Aim of the exercise >>
If a line in the data contains "IDEA", copy it out.

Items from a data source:
....................

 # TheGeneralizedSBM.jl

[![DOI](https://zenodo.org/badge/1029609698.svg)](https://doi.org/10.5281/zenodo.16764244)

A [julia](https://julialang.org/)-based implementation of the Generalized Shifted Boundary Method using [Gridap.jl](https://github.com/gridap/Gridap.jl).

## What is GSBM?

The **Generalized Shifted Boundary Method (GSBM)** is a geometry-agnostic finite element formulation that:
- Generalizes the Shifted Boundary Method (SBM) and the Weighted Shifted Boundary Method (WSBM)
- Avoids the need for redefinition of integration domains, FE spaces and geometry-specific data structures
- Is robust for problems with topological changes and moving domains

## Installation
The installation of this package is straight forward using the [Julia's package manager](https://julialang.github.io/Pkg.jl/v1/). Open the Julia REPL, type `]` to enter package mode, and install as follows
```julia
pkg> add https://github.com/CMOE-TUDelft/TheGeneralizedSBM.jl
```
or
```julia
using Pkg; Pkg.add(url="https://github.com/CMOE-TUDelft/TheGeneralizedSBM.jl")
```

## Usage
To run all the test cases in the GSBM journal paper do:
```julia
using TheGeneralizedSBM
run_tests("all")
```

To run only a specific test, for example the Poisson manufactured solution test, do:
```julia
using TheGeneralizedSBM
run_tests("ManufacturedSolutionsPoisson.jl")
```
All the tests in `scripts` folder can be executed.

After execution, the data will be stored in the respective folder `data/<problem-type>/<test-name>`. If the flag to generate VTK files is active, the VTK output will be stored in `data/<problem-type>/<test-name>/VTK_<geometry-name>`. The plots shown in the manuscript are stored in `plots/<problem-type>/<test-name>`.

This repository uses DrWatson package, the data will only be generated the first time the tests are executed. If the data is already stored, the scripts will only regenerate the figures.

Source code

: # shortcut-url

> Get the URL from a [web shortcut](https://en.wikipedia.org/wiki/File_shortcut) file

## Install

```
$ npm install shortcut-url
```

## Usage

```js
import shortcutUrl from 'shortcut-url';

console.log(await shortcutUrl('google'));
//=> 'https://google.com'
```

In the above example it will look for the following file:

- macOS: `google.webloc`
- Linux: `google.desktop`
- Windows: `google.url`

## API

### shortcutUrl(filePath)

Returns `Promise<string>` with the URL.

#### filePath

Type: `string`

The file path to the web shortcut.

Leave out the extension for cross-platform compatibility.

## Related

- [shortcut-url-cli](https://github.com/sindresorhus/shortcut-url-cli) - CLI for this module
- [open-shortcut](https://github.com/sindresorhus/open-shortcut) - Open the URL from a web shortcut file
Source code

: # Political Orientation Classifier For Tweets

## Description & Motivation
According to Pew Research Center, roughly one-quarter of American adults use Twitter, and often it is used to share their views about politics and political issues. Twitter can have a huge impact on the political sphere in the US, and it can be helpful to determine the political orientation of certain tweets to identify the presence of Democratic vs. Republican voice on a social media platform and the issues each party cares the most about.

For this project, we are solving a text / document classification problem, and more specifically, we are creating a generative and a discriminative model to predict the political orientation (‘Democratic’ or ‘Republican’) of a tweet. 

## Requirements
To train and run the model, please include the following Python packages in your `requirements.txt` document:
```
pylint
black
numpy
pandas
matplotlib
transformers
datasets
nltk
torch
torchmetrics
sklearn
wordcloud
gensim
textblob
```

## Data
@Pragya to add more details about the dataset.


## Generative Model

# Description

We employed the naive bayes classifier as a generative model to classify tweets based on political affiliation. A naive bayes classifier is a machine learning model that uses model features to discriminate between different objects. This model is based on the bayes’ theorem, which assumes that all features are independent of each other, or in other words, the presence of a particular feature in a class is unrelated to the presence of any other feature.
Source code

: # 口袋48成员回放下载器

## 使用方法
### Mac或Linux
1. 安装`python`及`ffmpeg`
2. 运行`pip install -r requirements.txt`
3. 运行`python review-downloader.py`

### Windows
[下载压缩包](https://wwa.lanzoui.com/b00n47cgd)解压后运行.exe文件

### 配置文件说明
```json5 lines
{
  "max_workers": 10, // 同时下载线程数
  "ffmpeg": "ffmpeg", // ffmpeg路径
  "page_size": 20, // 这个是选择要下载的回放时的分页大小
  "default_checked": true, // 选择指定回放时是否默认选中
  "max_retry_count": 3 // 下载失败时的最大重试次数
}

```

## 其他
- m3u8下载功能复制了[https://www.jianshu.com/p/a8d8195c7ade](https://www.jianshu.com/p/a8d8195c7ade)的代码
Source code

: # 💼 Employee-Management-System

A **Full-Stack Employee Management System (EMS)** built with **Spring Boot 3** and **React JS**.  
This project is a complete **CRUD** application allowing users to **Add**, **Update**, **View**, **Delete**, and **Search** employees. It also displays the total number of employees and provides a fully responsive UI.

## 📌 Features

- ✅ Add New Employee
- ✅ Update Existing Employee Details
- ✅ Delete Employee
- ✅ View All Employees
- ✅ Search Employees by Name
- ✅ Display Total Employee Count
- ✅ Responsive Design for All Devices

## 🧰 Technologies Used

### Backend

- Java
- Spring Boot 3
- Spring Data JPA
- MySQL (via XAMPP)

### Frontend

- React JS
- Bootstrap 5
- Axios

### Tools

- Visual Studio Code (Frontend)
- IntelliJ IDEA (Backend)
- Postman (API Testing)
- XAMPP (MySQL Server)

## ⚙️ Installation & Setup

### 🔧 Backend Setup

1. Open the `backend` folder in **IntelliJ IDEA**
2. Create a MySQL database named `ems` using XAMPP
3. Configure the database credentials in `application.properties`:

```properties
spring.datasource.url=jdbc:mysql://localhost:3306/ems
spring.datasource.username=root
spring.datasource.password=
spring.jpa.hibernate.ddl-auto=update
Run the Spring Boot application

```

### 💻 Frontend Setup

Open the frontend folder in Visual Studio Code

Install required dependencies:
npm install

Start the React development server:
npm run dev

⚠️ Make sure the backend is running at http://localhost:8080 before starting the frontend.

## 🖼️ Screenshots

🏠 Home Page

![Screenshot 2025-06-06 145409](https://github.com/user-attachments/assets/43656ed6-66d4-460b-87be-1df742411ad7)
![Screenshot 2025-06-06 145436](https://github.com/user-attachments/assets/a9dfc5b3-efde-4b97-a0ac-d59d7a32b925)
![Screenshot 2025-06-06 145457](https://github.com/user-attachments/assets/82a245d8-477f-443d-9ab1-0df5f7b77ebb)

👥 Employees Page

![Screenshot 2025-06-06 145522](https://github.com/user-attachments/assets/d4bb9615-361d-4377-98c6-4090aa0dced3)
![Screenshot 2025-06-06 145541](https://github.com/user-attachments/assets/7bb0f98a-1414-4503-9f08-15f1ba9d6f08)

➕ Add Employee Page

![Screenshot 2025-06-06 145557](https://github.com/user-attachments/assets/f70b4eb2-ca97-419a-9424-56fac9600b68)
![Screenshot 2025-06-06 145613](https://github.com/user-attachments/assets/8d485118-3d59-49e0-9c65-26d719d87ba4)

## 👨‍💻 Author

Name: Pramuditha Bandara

....................

Task result >>
- IntelliJ IDEA (Backend)
1. Open the `backend` folder in **IntelliJ IDEA**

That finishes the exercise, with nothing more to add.